Nissan made 779,756 cars in China during the fiscal year that ended in March, about half of its peak output in recent years. The Yokohama-based firm has embarked on a cost-cutting plan that will slash global capacity by a fifth to 4 million vehicles, with China accounting for more than half of the 1 million-unit reduction, according to Citigroup Global Markets analyst Arifumi Yoshida.

Honda said in July that it will close factories and reduce capacity by 20% in China. The carmaker is in negotiations with local partners on further cuts, Executive Vice President Shinji Aoyama said last month.

More broadly, Nissan has been in a state of turmoil since the late 2018 arrest and ouster of former Chairman Carlos Ghosn. Multiple management shakeups and an outdated product lineup have also contributed to shink it to Japan’s fifth-largest automaker by market value, at around ¥1.6 trillion ($10.2 billion).

That’s made Nissan a potential takeover target. 

Efforts to engage in merger talks appear to have accelerated after Hon Hai Precision Industry Co., the Taiwan-based producer of iPhones known as Foxconn, approached Nissan about acquiring a stake in the company, although a person familiar with the matter said last week its interest is on hold while any negotiations between the two Japanese companies continue.

Regardless, a combination of Honda and Nissan has long been anticipated, and even explored, in the past, with the Japanese auto industry coalescing into two camps: One including the two carmakers and another controlled by the Toyota Motor Corp. group of companies.

A Kyodo report over the weekend citing people that weren’t identified said Nissan and Honda are considering a manufacturing partnership in which they will build vehicles at each other’s plants.

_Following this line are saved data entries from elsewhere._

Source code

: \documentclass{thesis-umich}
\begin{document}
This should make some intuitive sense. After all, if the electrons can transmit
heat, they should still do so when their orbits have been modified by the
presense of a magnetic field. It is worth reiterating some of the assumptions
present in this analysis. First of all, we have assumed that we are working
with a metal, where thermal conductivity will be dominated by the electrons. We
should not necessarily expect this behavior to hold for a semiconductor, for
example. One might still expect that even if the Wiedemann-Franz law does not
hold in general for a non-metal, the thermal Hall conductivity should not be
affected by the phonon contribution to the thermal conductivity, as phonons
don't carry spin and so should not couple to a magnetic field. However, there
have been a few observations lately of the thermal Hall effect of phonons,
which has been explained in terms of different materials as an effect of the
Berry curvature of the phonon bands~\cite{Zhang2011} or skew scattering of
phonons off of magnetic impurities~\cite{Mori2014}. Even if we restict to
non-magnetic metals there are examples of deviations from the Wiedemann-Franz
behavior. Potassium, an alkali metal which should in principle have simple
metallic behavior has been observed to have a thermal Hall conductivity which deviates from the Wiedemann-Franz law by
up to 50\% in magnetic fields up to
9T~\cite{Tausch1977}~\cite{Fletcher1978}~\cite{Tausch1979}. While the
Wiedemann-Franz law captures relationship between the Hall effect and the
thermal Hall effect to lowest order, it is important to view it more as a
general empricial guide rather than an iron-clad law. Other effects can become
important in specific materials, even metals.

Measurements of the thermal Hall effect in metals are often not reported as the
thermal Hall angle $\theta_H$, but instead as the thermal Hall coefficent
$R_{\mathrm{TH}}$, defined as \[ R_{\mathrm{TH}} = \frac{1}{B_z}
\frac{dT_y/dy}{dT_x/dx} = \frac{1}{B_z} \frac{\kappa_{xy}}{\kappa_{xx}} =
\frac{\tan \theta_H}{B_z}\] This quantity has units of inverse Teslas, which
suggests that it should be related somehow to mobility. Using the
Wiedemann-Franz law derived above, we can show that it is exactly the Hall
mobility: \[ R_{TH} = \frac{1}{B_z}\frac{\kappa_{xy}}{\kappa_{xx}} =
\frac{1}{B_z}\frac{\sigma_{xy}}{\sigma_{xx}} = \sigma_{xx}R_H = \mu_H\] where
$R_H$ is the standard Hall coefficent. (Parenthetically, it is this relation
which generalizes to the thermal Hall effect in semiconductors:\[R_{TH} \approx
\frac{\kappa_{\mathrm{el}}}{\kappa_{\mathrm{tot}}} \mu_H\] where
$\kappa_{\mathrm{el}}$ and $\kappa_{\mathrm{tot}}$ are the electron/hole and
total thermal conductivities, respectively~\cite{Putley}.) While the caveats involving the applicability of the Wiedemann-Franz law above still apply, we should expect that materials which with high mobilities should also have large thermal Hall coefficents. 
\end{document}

Honda will also study possibly producing hybrid vehicles for Nissan, which is also struggling in the US where the demand for those sort of cars is strong.

Japanese automakers aren’t the only ones suffering in China. General Motors Co. is facing $5 billion in charges and writedowns related to its operations in the country as it seeks to turn around a once-profitable business. Germany’s Volkswagen AG, along with BMW and Mercedes, are also struggling after falling behind on technology trends.

Read More: VW, BMW and Mercedes Are Getting Left in the Dust by China’s EVs

Nissan expects to produce 3.2 million vehicles during its current fiscal year, well below its ability to produce 5 million units annually. While that translates to a capacity utilization rate of 64%, excluding China, the rate improves to around 73%, Nissan Executive Vice President Hideyuki Sakamoto told analysts in November.

Optimal capacity utilization rates for legacy automakers is widely considered to be at more than 80%, according to Tatsuo Yoshida, senior analyst at Bloomberg Intelligence. 

Seven months after pledging to increase annual global sales by 1 million units over the next three years, Nissan Chief Executive Officer Makoto Uchida walked that back when announcing the company’s restructuring measures last month. Despite the planned job cuts and potential plant closures, he hasn’t given details of where they might happen.

Nissan is already adjusting production speeds and work-shift schedules while integrating old lines with newer ones, Vice President Sakamoto said. Next-generation production technology introduced at its Tochigi plant will be deployed at other facilities to save on headcount. These measures should start to deliver results as soon as next year, he said.

“I wouldn’t say the Chinese market won’t ever be a lucrative one for Japanese manufacturers,” Yoshida said. “But it’s not going to happen during the next three to five years.”